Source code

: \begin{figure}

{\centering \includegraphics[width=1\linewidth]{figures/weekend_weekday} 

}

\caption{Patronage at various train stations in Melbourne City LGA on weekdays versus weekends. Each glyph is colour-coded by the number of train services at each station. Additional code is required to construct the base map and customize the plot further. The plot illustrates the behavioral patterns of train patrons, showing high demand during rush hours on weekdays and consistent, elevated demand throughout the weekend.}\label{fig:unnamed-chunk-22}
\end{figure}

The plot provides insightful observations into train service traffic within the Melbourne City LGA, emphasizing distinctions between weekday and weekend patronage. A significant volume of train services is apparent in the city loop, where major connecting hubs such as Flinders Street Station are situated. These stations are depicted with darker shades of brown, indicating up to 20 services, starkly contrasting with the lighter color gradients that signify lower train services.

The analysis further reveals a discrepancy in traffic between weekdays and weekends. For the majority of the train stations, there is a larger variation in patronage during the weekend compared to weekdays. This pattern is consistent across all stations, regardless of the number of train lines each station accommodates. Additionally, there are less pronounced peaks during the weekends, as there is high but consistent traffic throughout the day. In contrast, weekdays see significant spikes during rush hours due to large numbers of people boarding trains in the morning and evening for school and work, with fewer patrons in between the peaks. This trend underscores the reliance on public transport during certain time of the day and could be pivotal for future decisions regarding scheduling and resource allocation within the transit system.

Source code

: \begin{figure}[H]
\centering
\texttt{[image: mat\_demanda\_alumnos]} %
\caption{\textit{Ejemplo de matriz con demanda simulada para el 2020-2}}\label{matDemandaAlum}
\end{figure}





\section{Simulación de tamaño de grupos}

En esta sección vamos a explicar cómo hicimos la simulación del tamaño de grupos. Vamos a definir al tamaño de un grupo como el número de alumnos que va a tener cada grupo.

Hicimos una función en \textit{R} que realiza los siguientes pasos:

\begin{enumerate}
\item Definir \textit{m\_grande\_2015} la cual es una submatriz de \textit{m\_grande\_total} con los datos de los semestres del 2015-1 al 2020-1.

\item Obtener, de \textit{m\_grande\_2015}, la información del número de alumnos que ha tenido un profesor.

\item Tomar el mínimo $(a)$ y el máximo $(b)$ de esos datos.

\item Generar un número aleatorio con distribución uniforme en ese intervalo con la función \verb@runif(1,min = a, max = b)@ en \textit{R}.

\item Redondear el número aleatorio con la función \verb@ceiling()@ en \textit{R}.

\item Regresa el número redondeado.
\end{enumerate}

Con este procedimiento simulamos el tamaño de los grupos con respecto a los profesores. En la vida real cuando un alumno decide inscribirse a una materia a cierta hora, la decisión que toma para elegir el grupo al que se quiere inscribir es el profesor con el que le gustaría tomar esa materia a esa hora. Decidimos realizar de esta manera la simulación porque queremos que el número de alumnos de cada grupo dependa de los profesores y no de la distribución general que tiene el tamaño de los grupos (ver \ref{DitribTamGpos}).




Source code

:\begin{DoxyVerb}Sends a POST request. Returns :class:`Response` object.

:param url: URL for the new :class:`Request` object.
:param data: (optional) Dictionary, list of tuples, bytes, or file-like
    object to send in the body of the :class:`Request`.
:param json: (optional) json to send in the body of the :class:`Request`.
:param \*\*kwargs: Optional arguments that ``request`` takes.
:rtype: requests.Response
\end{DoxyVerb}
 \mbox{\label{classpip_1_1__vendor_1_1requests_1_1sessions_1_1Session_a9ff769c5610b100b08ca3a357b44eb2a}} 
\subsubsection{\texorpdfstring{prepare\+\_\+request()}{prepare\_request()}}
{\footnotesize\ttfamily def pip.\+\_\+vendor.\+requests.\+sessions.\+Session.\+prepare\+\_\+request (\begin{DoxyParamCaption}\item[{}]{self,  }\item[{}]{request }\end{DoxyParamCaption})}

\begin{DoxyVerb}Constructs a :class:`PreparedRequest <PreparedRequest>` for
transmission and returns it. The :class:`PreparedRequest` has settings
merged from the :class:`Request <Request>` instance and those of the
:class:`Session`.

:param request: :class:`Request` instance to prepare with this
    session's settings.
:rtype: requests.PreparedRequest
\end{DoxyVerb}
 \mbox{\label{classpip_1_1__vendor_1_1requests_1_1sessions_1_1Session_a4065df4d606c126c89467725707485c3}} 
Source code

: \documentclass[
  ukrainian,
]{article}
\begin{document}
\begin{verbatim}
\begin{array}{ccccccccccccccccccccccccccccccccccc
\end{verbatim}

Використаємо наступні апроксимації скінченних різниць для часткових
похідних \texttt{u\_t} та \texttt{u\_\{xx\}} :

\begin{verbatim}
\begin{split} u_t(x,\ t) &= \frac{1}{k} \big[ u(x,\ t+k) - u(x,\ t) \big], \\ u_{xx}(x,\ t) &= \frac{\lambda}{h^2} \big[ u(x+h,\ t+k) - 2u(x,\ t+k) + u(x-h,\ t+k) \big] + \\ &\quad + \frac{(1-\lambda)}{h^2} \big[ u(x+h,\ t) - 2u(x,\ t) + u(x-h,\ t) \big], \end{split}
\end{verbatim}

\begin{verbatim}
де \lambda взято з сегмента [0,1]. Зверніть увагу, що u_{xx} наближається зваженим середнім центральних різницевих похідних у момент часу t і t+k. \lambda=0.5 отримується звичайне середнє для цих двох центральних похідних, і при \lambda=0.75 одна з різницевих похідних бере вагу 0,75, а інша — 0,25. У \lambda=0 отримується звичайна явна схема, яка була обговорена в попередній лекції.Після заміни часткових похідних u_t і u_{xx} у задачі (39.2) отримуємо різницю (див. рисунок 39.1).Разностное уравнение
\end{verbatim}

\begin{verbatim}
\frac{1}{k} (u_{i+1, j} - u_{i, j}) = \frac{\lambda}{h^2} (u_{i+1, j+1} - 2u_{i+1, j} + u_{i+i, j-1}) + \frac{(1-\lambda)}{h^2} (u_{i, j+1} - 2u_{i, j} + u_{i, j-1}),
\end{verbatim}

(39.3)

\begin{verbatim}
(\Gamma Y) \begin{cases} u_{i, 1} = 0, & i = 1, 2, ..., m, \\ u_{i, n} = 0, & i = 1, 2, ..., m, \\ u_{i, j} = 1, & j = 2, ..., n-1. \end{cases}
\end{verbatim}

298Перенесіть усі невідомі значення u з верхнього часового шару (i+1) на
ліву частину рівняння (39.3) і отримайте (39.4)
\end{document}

§

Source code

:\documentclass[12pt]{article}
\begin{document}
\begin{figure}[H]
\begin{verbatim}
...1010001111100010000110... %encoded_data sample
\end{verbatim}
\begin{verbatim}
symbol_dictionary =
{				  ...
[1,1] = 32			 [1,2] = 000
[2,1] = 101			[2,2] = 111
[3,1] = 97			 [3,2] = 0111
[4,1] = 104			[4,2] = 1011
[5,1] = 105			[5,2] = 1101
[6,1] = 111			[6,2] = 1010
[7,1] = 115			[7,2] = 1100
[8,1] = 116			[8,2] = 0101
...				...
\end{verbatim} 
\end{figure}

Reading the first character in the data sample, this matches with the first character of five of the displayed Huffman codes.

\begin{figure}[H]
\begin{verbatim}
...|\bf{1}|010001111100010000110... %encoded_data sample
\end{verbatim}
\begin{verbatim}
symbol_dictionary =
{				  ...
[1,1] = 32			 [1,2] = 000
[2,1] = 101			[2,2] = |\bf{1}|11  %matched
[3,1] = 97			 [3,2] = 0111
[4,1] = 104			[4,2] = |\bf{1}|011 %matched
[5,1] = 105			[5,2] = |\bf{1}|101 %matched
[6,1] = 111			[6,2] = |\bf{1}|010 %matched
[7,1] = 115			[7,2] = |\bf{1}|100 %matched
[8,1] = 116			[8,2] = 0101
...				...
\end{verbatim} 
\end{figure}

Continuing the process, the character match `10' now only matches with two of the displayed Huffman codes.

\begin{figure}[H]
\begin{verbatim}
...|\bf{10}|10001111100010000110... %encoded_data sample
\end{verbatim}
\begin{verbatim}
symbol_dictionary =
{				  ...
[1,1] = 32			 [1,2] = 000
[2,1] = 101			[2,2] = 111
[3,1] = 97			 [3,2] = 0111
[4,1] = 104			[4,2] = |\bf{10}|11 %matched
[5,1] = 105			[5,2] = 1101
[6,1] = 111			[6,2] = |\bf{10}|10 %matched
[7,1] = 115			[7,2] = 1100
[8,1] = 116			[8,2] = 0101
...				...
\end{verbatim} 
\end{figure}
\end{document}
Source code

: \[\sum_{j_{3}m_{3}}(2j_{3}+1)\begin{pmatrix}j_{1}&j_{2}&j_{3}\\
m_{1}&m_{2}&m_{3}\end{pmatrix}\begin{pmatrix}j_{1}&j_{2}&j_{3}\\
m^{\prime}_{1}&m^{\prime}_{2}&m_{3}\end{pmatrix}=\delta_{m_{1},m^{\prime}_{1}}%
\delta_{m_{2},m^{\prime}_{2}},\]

§

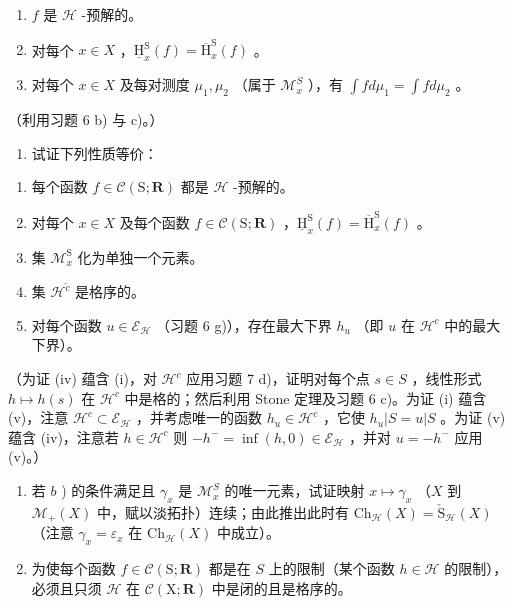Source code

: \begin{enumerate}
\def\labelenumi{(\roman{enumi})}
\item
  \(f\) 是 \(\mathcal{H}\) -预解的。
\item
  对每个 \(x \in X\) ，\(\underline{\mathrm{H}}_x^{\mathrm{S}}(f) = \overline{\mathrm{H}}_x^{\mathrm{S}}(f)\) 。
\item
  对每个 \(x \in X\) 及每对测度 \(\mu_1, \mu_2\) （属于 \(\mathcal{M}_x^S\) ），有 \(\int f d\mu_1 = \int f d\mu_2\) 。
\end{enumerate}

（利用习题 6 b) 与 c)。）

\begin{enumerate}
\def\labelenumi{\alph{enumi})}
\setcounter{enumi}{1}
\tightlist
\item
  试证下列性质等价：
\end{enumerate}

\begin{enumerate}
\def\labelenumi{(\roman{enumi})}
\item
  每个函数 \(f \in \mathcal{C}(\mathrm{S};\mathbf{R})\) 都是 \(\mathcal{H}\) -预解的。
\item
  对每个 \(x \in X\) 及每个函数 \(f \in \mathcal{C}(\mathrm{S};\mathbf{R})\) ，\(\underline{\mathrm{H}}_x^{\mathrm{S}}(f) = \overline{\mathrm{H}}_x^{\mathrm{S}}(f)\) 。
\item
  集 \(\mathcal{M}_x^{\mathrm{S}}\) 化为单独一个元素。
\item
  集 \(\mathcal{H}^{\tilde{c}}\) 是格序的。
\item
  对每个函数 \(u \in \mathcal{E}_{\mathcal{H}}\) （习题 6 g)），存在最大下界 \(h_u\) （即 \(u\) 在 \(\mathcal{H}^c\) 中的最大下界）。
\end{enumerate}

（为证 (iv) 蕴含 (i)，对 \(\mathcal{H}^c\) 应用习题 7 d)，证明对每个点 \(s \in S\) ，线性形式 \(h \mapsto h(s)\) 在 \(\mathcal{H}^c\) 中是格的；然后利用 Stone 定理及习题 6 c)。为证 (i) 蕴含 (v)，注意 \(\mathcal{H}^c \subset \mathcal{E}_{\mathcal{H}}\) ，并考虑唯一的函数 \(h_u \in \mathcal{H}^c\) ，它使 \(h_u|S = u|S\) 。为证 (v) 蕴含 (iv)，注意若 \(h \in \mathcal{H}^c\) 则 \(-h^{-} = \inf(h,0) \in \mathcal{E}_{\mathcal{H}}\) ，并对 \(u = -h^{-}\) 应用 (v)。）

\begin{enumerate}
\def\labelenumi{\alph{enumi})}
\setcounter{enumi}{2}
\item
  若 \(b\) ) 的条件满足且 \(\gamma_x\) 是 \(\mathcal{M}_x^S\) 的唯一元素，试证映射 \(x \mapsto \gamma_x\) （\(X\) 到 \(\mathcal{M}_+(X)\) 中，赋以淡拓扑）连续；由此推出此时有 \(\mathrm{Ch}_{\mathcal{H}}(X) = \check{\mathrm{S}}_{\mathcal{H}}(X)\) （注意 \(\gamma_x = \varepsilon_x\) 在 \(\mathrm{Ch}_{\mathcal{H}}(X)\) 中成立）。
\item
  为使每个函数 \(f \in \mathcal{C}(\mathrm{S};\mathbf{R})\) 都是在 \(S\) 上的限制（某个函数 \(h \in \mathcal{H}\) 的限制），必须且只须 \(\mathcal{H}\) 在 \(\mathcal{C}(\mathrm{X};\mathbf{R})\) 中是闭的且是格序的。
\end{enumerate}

§

» **WHAT NEEDS TO BE DONE**:
Go through the entries above and copy every line containing "número".

» **THE ANSWER**:
En esta sección vamos a explicar cómo hicimos la simulación del tamaño de grupos. Vamos a definir al tamaño de un grupo como el número de alumnos que va a tener cada grupo.
\item Obtener, de \textit{m\_grande\_2015}, la información del número de alumnos que ha tenido un profesor.
\item Generar un número aleatorio con distribución uniforme en ese intervalo con la función \verb@runif(1,min = a, max = b)@ en \textit{R}.
\item Redondear el número aleatorio con la función \verb@ceiling()@ en \textit{R}.
\item Regresa el número redondeado.
Con este procedimiento simulamos el tamaño de los grupos con respecto a los profesores. En la vida real cuando un alumno decide inscribirse a una materia a cierta hora, la decisión que toma para elegir el grupo al que se quiere inscribir es el profesor con el que le gustaría tomar esa materia a esa hora. Decidimos realizar de esta manera la simulación porque queremos que el número de alumnos de cada grupo dependa de los profesores y no de la distribución general que tiene el tamaño de los grupos (ver \ref{DitribTamGpos}).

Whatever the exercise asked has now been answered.